> Supplied entries:
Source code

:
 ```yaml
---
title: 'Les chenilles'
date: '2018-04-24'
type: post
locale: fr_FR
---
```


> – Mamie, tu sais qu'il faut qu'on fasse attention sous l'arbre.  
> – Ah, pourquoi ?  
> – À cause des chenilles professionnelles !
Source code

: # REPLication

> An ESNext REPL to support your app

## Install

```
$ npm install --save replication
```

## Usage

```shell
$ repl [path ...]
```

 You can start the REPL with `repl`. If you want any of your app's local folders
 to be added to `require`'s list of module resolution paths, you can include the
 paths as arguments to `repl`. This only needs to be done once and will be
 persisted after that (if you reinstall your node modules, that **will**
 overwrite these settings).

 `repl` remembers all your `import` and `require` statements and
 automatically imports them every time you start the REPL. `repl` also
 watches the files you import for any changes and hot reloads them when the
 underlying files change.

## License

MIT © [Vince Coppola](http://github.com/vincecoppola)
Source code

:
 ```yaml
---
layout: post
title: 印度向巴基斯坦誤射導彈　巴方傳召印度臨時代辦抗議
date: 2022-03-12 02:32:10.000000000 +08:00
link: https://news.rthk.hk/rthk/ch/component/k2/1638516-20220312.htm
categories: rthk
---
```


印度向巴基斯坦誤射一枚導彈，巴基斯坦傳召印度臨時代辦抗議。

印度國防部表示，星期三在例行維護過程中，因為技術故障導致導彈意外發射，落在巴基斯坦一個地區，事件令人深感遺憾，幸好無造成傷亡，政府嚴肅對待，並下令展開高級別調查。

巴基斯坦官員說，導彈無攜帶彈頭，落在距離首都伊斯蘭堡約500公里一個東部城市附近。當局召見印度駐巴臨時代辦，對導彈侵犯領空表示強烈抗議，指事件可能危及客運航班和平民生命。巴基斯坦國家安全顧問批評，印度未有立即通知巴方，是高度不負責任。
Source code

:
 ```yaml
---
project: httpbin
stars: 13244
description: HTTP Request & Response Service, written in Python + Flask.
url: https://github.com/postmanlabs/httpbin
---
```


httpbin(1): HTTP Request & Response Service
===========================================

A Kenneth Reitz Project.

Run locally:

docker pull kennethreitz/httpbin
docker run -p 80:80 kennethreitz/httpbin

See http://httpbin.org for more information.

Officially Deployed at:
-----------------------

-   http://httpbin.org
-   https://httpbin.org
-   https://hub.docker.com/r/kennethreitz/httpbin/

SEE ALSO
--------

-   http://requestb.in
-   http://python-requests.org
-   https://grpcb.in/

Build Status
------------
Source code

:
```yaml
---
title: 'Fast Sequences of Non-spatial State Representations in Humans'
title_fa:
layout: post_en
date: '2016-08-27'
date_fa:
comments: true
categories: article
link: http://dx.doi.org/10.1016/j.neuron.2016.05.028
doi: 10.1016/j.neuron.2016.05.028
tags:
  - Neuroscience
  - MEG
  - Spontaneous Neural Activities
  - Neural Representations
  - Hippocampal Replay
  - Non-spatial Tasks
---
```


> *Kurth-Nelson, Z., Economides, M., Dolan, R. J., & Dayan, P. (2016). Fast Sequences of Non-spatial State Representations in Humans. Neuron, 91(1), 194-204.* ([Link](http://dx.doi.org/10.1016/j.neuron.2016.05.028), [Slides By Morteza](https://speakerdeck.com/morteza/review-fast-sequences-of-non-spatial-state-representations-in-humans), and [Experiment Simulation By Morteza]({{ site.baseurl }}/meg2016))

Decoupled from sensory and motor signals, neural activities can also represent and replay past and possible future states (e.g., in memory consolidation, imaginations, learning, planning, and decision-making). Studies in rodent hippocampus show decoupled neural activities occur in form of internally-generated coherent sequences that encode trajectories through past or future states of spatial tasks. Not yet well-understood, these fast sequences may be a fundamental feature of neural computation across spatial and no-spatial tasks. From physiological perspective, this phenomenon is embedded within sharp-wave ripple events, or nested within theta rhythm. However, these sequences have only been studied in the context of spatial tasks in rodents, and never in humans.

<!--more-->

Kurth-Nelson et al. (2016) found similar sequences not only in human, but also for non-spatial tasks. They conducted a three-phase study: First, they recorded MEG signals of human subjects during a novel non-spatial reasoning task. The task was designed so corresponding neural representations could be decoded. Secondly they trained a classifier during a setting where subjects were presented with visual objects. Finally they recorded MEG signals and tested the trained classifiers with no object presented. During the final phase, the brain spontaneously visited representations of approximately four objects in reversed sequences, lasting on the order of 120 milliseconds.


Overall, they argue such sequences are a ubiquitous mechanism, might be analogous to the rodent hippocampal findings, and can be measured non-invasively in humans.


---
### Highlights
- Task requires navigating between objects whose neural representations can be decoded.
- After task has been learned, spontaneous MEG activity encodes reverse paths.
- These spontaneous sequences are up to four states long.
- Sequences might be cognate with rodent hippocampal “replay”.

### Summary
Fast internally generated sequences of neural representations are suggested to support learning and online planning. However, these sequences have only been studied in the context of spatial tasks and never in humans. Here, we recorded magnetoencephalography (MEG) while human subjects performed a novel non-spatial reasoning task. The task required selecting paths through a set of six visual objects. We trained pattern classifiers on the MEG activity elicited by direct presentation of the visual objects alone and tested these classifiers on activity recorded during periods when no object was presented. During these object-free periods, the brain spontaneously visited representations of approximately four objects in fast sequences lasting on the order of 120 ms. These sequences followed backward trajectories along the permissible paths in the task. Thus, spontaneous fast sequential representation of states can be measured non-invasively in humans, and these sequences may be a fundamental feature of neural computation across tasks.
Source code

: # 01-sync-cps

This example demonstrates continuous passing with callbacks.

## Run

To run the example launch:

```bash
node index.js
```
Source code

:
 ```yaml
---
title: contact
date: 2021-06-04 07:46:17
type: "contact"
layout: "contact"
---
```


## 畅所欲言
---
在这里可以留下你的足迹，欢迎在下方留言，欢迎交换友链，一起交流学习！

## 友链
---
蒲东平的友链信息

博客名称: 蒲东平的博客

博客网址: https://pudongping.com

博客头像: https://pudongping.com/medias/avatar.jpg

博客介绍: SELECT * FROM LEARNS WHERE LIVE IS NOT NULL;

> Work item: Determine how many lines above contain "layout" as a word or string. Give the number alone.

> Output for this task: 3